Type plan: bestemmingsplan
Naam van het plan: Harlingen - Het Oosterpark
Status: vastgesteld
Plan identificatie: NL.IMRO.0072.Oosterpark-VA01

Artikel 12 Verkeer - Verblijfsgebied

12.1 Bestemmingsomschrijving
De voor 'Verkeer - Verblijfsgebied' aangewezen gronden zijn bestemd voor: 
  1. woonstraten;
  2. paden;
  3. parkeervoorzieningen;
  4. groenvoorzieningen;
  5. speelvoorzieningen;
  6. een bergbezinkbassin, uitsluitend ter plaatse van de aanduiding 'specifieke vorm van bedrijf - bergbezinkbassin';

    met de daarbijbehorende: 
  7. garageboxen, uitsluitend ter plaatse van de aanduiding 'specifieke vorm van verkeer - garagebox';
  8. tuinen en erven;
  9. waterlopen;
  10. bouwwerken, geen gebouwen zijnde.
12.2 Bouwregels
12.2.1 Gebouwen
Voor het bouwen van gebouwen gelden de volgende regels:
  1. op of in deze gronden mogen geen gebouwen worden gebouwd;
  2. in afwijking van het gestelde in artikel 12 lid 2.1 sub a zijn ter plaatse van de aanduiding 'specifieke vorm van verkeer - garagebox' garageboxen toegestaan, met dien verstande dat:
    1. het aantal aaneengebouwde garageboxen tenminste 4 zal bedragen;
    2. de oppervlakte van een garagebox ten hoog­ste 25 m2 zal bedragen;
    3. de goothoogte van een garagebox ten hoogste 3 meter zal be­dra­gen.
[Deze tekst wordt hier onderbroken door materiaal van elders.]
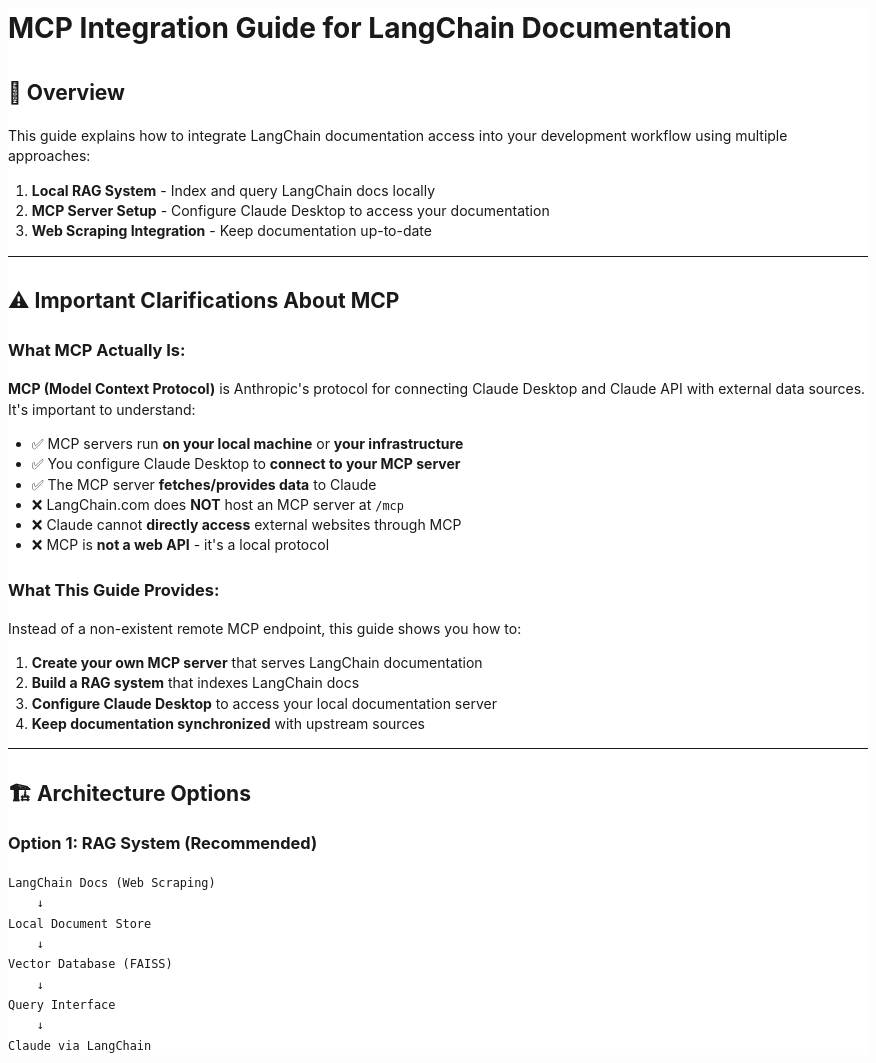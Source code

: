 # MCP Integration Guide for LangChain Documentation

## 🎯 Overview

This guide explains how to integrate LangChain documentation access into your development workflow using multiple approaches:

1. **Local RAG System** - Index and query LangChain docs locally
2. **MCP Server Setup** - Configure Claude Desktop to access your documentation
3. **Web Scraping Integration** - Keep documentation up-to-date

---

## ⚠️ Important Clarifications About MCP

### What MCP Actually Is:

**MCP (Model Context Protocol)** is Anthropic's protocol for connecting Claude Desktop and Claude API with external data sources. It's important to understand:

- ✅ MCP servers run **on your local machine** or **your infrastructure**
- ✅ You configure Claude Desktop to **connect to your MCP server**
- ✅ The MCP server **fetches/provides data** to Claude
- ❌ LangChain.com does **NOT** host an MCP server at `/mcp`
- ❌ Claude cannot **directly access** external websites through MCP
- ❌ MCP is **not a web API** - it's a local protocol

### What This Guide Provides:

Instead of a non-existent remote MCP endpoint, this guide shows you how to:

1. **Create your own MCP server** that serves LangChain documentation
2. **Build a RAG system** that indexes LangChain docs
3. **Configure Claude Desktop** to access your local documentation server
4. **Keep documentation synchronized** with upstream sources

---

## 🏗️ Architecture Options

### Option 1: RAG System (Recommended)
```
LangChain Docs (Web Scraping)
    ↓
Local Document Store
    ↓
Vector Database (FAISS)
    ↓
Query Interface
    ↓
Claude via LangChain
```
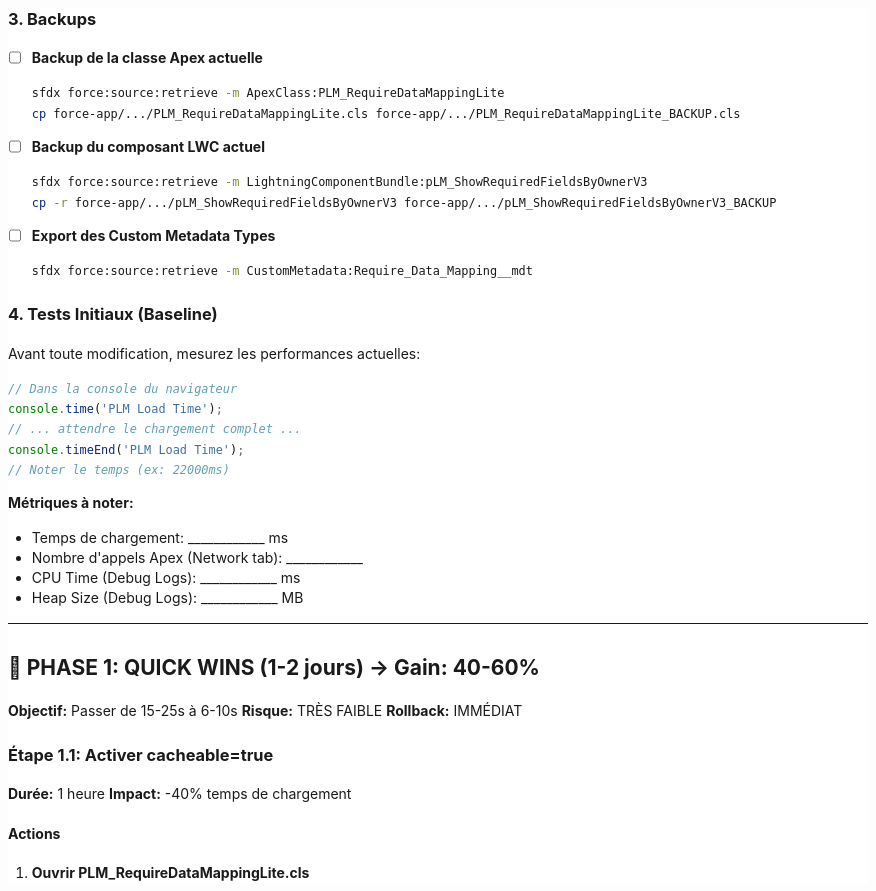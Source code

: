 ### 3. Backups

- [ ] **Backup de la classe Apex actuelle**
  ```bash
  sfdx force:source:retrieve -m ApexClass:PLM_RequireDataMappingLite
  cp force-app/.../PLM_RequireDataMappingLite.cls force-app/.../PLM_RequireDataMappingLite_BACKUP.cls
  ```

- [ ] **Backup du composant LWC actuel**
  ```bash
  sfdx force:source:retrieve -m LightningComponentBundle:pLM_ShowRequiredFieldsByOwnerV3
  cp -r force-app/.../pLM_ShowRequiredFieldsByOwnerV3 force-app/.../pLM_ShowRequiredFieldsByOwnerV3_BACKUP
  ```

- [ ] **Export des Custom Metadata Types**
  ```bash
  sfdx force:source:retrieve -m CustomMetadata:Require_Data_Mapping__mdt
  ```

### 4. Tests Initiaux (Baseline)

Avant toute modification, mesurez les performances actuelles:

```javascript
// Dans la console du navigateur
console.time('PLM Load Time');
// ... attendre le chargement complet ...
console.timeEnd('PLM Load Time');
// Noter le temps (ex: 22000ms)
```

**Métriques à noter:**
- Temps de chargement: ____________ ms
- Nombre d'appels Apex (Network tab): ____________
- CPU Time (Debug Logs): ____________ ms
- Heap Size (Debug Logs): ____________ MB

---

## 🚀 PHASE 1: QUICK WINS (1-2 jours) → Gain: 40-60%

**Objectif:** Passer de 15-25s à 6-10s
**Risque:** TRÈS FAIBLE
**Rollback:** IMMÉDIAT

### Étape 1.1: Activer cacheable=true

**Durée:** 1 heure
**Impact:** -40% temps de chargement

#### Actions

1. **Ouvrir PLM_RequireDataMappingLite.cls**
12.2.2 Bouwwerken, geen gebouwen zijnde
Voor het bouwen van bouwwerken, geen gebouwen zijnde, anders dan die rechtstreeks ten behoeve van de geleiding, beveiliging en regeling van het verkeer, geldt dat de bouwhoogte niet meer dan 5 meter mag bedragen, met dien verstande dat ter plaatse van de aanduiding 'specifieke vorm van bedrijf - bergbezinkbassin' de bouwhoogte boven het maaiveld maximaal 1 meter bedraagt.
12.3 Nadere eisen
Het bevoegd gezag kan nadere eisen stellen aan de plaats en de afmetingen van de bebouwing, ten behoeve van:
  1. een samenhangend bebouwingsbeeld;
  2. een goede milieusituatie;
  3. de verkeersveiligheid;
  4. de sociale veiligheid;
  5. de gebruiksmogelijkheden van de aangrenzende gronden.
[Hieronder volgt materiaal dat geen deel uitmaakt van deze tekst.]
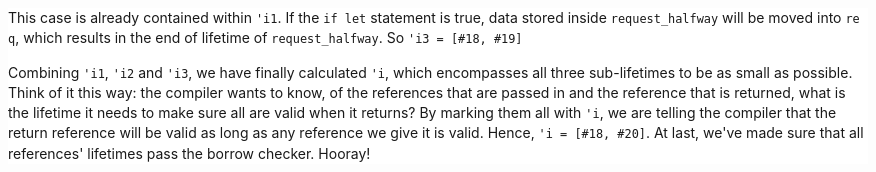 This case is already contained within `'i1`. If the `if let` statement is true, data stored inside `request_halfway` will be moved into `req`, which results in the end of lifetime of `request_halfway`. So `'i3 = [#18, #19]`

Combining `'i1`, `'i2` and `'i3`, we have finally calculated `'i`, which encompasses all three sub-lifetimes to be as small as possible. Think of it this way: the compiler wants to know, of the references that are passed in and the reference that is returned, what is the lifetime it needs to make sure all are valid when it returns? By marking them all with `'i`, we are telling the compiler that the return reference will be valid as long as any reference we give it is valid. Hence, `'i = [#18, #20]`. At last, we've made sure that all references' lifetimes pass the borrow checker. Hooray!

### 
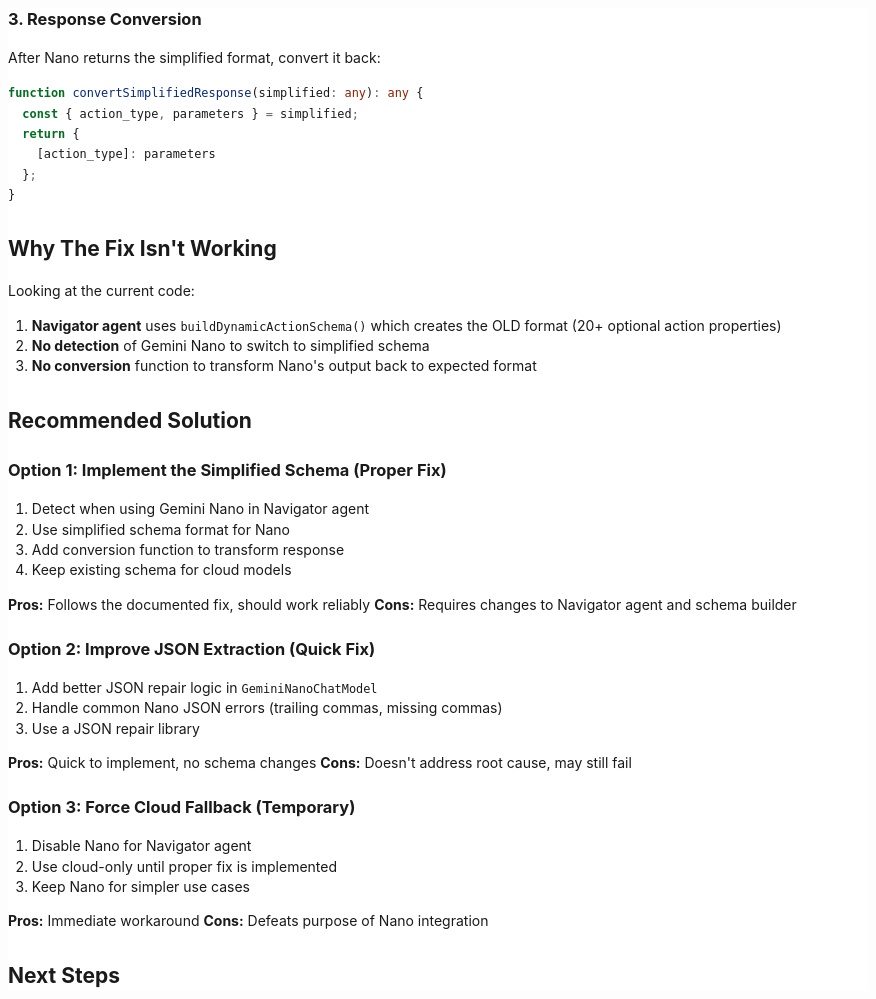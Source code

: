 ### 3. Response Conversion

After Nano returns the simplified format, convert it back:
```typescript
function convertSimplifiedResponse(simplified: any): any {
  const { action_type, parameters } = simplified;
  return {
    [action_type]: parameters
  };
}
```

## Why The Fix Isn't Working

Looking at the current code:

1. **Navigator agent** uses `buildDynamicActionSchema()` which creates the OLD format (20+ optional action properties)
2. **No detection** of Gemini Nano to switch to simplified schema
3. **No conversion** function to transform Nano's output back to expected format

## Recommended Solution

### Option 1: Implement the Simplified Schema (Proper Fix)

1. Detect when using Gemini Nano in Navigator agent
2. Use simplified schema format for Nano
3. Add conversion function to transform response
4. Keep existing schema for cloud models

**Pros:** Follows the documented fix, should work reliably
**Cons:** Requires changes to Navigator agent and schema builder

### Option 2: Improve JSON Extraction (Quick Fix)

1. Add better JSON repair logic in `GeminiNanoChatModel`
2. Handle common Nano JSON errors (trailing commas, missing commas)
3. Use a JSON repair library

**Pros:** Quick to implement, no schema changes
**Cons:** Doesn't address root cause, may still fail

### Option 3: Force Cloud Fallback (Temporary)

1. Disable Nano for Navigator agent
2. Use cloud-only until proper fix is implemented
3. Keep Nano for simpler use cases

**Pros:** Immediate workaround
**Cons:** Defeats purpose of Nano integration

## Next Steps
12.4 Afwijken van de bouwregels
Het bevoegd gezag kan door middel van het verlenen van een omgevingsvergunning afwijken van het bepaalde in artikel 12 lid 2.2 en toestaan dat bouwwer­ken, geen gebouwen zijnde, ten behoeve van bergbezinkbassins wor­den gebouwd, met dien verstande dat de omgevingsvergunning uitslui­tend wordt verleend indien:
  1. de bassins voor het grootste deel onder het maai­veld worden gebouwd;
  2. de bouwhoogte van de zich boven het maai­veld bevindende delen van de bassins maximaal 1 meter be­draagt.
12.5 Specifieke gebruiksregels
Tot een gebruik strijdig met deze bestemming wordt in ieder geval gerekend het gebruik van garageboxen anders dan ten behoeve van huishoudelijk gebruik.